DIRECTIONS FOR THIS TASK:
Set down exactly the lines from the first line of the records through the line that contains "- TXT_SOURCE: Code des assurances - art. L420-6", and leave every picture out.

(Beginning of DATA SECTION)

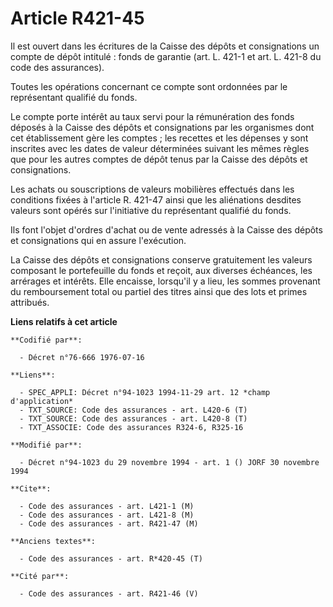 # Article R421-45

Il est ouvert dans les écritures de la Caisse des dépôts et consignations un compte de dépôt intitulé : fonds de garantie
(art. L. 421-1 et art. L. 421-8 du code des assurances).

Toutes les opérations concernant ce compte sont ordonnées par le représentant qualifié du fonds.

Le compte porte intérêt au taux servi pour la rémunération des fonds déposés à la Caisse des dépôts et consignations par les
organismes dont cet établissement gère les comptes ; les recettes et les dépenses y sont inscrites avec les dates de valeur
déterminées suivant les mêmes règles que pour les autres comptes de dépôt tenus par la Caisse des dépôts et consignations.

Les achats ou souscriptions de valeurs mobilières effectués dans les conditions fixées à l'article R. 421-47 ainsi que les
aliénations desdites valeurs sont opérés sur l'initiative du représentant qualifié du fonds.

Ils font l'objet d'ordres d'achat ou de vente adressés à la Caisse des dépôts et consignations qui en assure l'exécution.

La Caisse des dépôts et consignations conserve gratuitement les valeurs composant le portefeuille du fonds et reçoit, aux
diverses échéances, les arrérages et intérêts. Elle encaisse, lorsqu'il y a lieu, les sommes provenant du remboursement total
ou partiel des titres ainsi que des lots et primes attribués.

**Liens relatifs à cet article**

	**Codifié par**:

	  - Décret n°76-666 1976-07-16

	**Liens**:

	  - SPEC_APPLI: Décret n°94-1023 1994-11-29 art. 12 *champ d'application*
	  - TXT_SOURCE: Code des assurances - art. L420-6 (T)
	  - TXT_SOURCE: Code des assurances - art. L420-8 (T)
	  - TXT_ASSOCIE: Code des assurances R324-6, R325-16

	**Modifié par**:

	  - Décret n°94-1023 du 29 novembre 1994 - art. 1 () JORF 30 novembre 1994

	**Cite**:

	  - Code des assurances - art. L421-1 (M)
	  - Code des assurances - art. L421-8 (M)
	  - Code des assurances - art. R421-47 (M)

	**Anciens textes**:

	  - Code des assurances - art. R*420-45 (T)

	**Cité par**:

	  - Code des assurances - art. R421-46 (V)
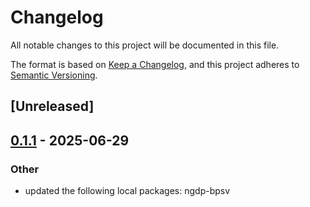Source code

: # Changelog

All notable changes to this project will be documented in this file.

The format is based on [Keep a Changelog](https://keepachangelog.com/en/1.0.0/),
and this project adheres to [Semantic Versioning](https://semver.org/spec/v2.0.0.html).

## [Unreleased]

## [0.1.1](https://github.com/wowemulation-dev/cascette-rs/compare/ribbit-client-v0.1.0...ribbit-client-v0.1.1) - 2025-06-29

### Other

- updated the following local packages: ngdp-bpsv
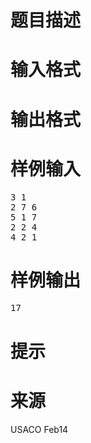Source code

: 

# 题目描述



# 输入格式



# 输出格式



# 样例输入


<pre>3 1
2 7 6
5 1 7
2 2 4
4 2 1
</pre>

# 样例输出


<pre>17</pre>

# 提示



# 来源


<p>
USACO Feb14
</p>
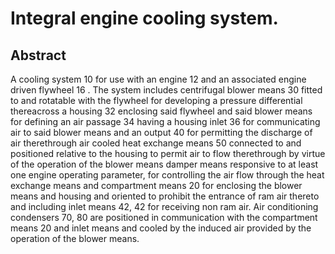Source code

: # Integral engine cooling system.

## Abstract
A cooling system 10 for use with an engine 12 and an associated engine driven flywheel 16 . The system includes centrifugal blower means 30 fitted to and rotatable with the flywheel for developing a pressure differential thereacross a housing 32 enclosing said flywheel and said blower means for defining an air passage 34 having a housing inlet 36 for communicating air to said blower means and an output 40 for permitting the discharge of air therethrough air cooled heat exchange means 50 connected to and positioned relative to the housing to permit air to flow therethrough by virtue of the operation of the blower means damper means responsive to at least one engine operating parameter, for controlling the air flow through the heat exchange means and compartment means 20 for enclosing the blower means and housing and oriented to prohibit the entrance of ram air thereto and including inlet means 42, 42 for receiving non ram air. Air conditioning condensers 70, 80 are positioned in communication with the compartment means 20 and inlet means and cooled by the induced air provided by the operation of the blower means.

(End of DATA SECTION)

EXERCISE SOLUTION:
 # Article R421-45

Il est ouvert dans les écritures de la Caisse des dépôts et consignations un compte de dépôt intitulé : fonds de garantie
(art. L. 421-1 et art. L. 421-8 du code des assurances).

Toutes les opérations concernant ce compte sont ordonnées par le représentant qualifié du fonds.

Le compte porte intérêt au taux servi pour la rémunération des fonds déposés à la Caisse des dépôts et consignations par les
organismes dont cet établissement gère les comptes ; les recettes et les dépenses y sont inscrites avec les dates de valeur
déterminées suivant les mêmes règles que pour les autres comptes de dépôt tenus par la Caisse des dépôts et consignations.

Les achats ou souscriptions de valeurs mobilières effectués dans les conditions fixées à l'article R. 421-47 ainsi que les
aliénations desdites valeurs sont opérés sur l'initiative du représentant qualifié du fonds.

Ils font l'objet d'ordres d'achat ou de vente adressés à la Caisse des dépôts et consignations qui en assure l'exécution.

La Caisse des dépôts et consignations conserve gratuitement les valeurs composant le portefeuille du fonds et reçoit, aux
diverses échéances, les arrérages et intérêts. Elle encaisse, lorsqu'il y a lieu, les sommes provenant du remboursement total
ou partiel des titres ainsi que des lots et primes attribués.

**Liens relatifs à cet article**

	**Codifié par**:

	  - Décret n°76-666 1976-07-16

	**Liens**:

	  - SPEC_APPLI: Décret n°94-1023 1994-11-29 art. 12 *champ d'application*
	  - TXT_SOURCE: Code des assurances - art. L420-6 (T)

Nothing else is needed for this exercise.